### [What you should do]
For the material that follows, return exactly the lines from the one with "## 11.1. Phase 0: PoC（3ヶ月）" through the one with "- リアルタイム品質予測", both ends included.

** Source material follows **

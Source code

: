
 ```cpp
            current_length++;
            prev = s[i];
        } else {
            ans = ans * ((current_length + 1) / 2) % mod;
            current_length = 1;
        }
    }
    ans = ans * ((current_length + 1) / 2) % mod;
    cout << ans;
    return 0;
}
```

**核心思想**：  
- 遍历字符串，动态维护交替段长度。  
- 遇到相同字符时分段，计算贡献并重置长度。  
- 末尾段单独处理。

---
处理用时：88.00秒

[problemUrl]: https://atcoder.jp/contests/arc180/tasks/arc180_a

** End of Source material **
** Source material follows **

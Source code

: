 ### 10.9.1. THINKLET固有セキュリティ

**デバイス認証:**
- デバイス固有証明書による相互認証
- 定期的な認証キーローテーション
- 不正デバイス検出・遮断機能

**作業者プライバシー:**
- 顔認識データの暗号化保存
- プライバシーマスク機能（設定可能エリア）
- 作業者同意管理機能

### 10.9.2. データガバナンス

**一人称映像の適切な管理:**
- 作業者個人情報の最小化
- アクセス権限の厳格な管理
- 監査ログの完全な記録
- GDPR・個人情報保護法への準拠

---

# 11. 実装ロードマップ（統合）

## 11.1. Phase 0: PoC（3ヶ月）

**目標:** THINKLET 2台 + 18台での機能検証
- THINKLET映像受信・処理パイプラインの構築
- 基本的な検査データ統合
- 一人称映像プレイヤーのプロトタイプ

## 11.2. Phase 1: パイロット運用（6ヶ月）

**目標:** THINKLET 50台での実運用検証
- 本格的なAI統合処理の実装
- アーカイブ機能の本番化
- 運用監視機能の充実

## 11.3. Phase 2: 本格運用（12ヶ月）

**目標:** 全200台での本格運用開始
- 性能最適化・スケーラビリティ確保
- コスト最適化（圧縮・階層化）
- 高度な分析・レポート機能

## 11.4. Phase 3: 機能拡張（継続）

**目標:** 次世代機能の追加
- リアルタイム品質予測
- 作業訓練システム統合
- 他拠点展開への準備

** End of Source material **

### [Response area]
## 11.1. Phase 0: PoC（3ヶ月）

**目標:** THINKLET 2台 + 18台での機能検証
- THINKLET映像受信・処理パイプラインの構築
- 基本的な検査データ統合
- 一人称映像プレイヤーのプロトタイプ

## 11.2. Phase 1: パイロット運用（6ヶ月）

**目標:** THINKLET 50台での実運用検証
- 本格的なAI統合処理の実装
- アーカイブ機能の本番化
- 運用監視機能の充実

## 11.3. Phase 2: 本格運用（12ヶ月）

**目標:** 全200台での本格運用開始
- 性能最適化・スケーラビリティ確保
- コスト最適化（圧縮・階層化）
- 高度な分析・レポート機能

## 11.4. Phase 3: 機能拡張（継続）

**目標:** 次世代機能の追加
- リアルタイム品質予測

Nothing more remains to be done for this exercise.